Comb through the entries for "than" and pull out each line that holds it.

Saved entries
++++++
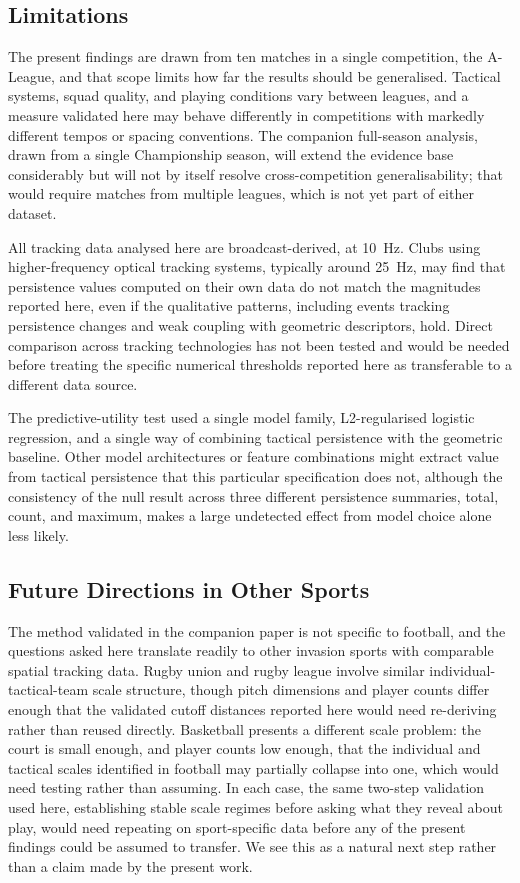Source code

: \subsection{Limitations}

The present findings are drawn from ten matches in a single
competition, the A-League, and that scope limits how far the results
should be generalised. Tactical systems, squad quality, and playing
conditions vary between leagues, and a measure validated here may
behave differently in competitions with markedly different tempos or
spacing conventions. The companion full-season analysis, drawn from a
single Championship season, will extend the evidence base considerably
but will not by itself resolve cross-competition generalisability; that
would require matches from multiple leagues, which is not yet part of
either dataset.

All tracking data analysed here are broadcast-derived, at 10~Hz. Clubs
using higher-frequency optical tracking systems, typically around
25~Hz, may find that persistence values computed on their own data do
not match the magnitudes reported here, even if the qualitative
patterns, including events tracking persistence changes and weak
coupling with geometric descriptors, hold. Direct comparison across tracking
technologies has not been tested and would be needed before treating
the specific numerical thresholds reported here as transferable to a
different data source.

The predictive-utility test used a single model family, L2-regularised
logistic regression, and a single way of combining tactical persistence
with the geometric baseline. Other model architectures or feature
combinations might extract value from tactical persistence that this
particular specification does not, although the consistency of the null result across three different persistence summaries, total, count, and maximum, makes a large undetected effect from model
choice alone less likely.

\subsection{Future Directions in Other Sports}

The method validated in the companion paper is not specific to
football, and the questions asked here translate readily to other
invasion sports with comparable spatial tracking data. Rugby union and
rugby league involve similar individual-tactical-team scale structure,
though pitch dimensions and player counts differ enough that the
validated cutoff distances reported here would need re-deriving rather
than reused directly. Basketball presents a different scale problem:
the court is small enough, and player counts low enough, that the
individual and tactical scales identified in football may partially
collapse into one, which would need testing rather than assuming. In
each case, the same two-step validation used here, establishing stable scale regimes before asking what they reveal about play, would
need repeating on sport-specific data before any of the present
findings could be assumed to transfer. We see this as a natural next
step rather than a claim made by the present work.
++++++
-- RESPONSE BOX --
than reused directly. Basketball presents a different scale problem:
collapse into one, which would need testing rather than assuming. In
step rather than a claim made by the present work.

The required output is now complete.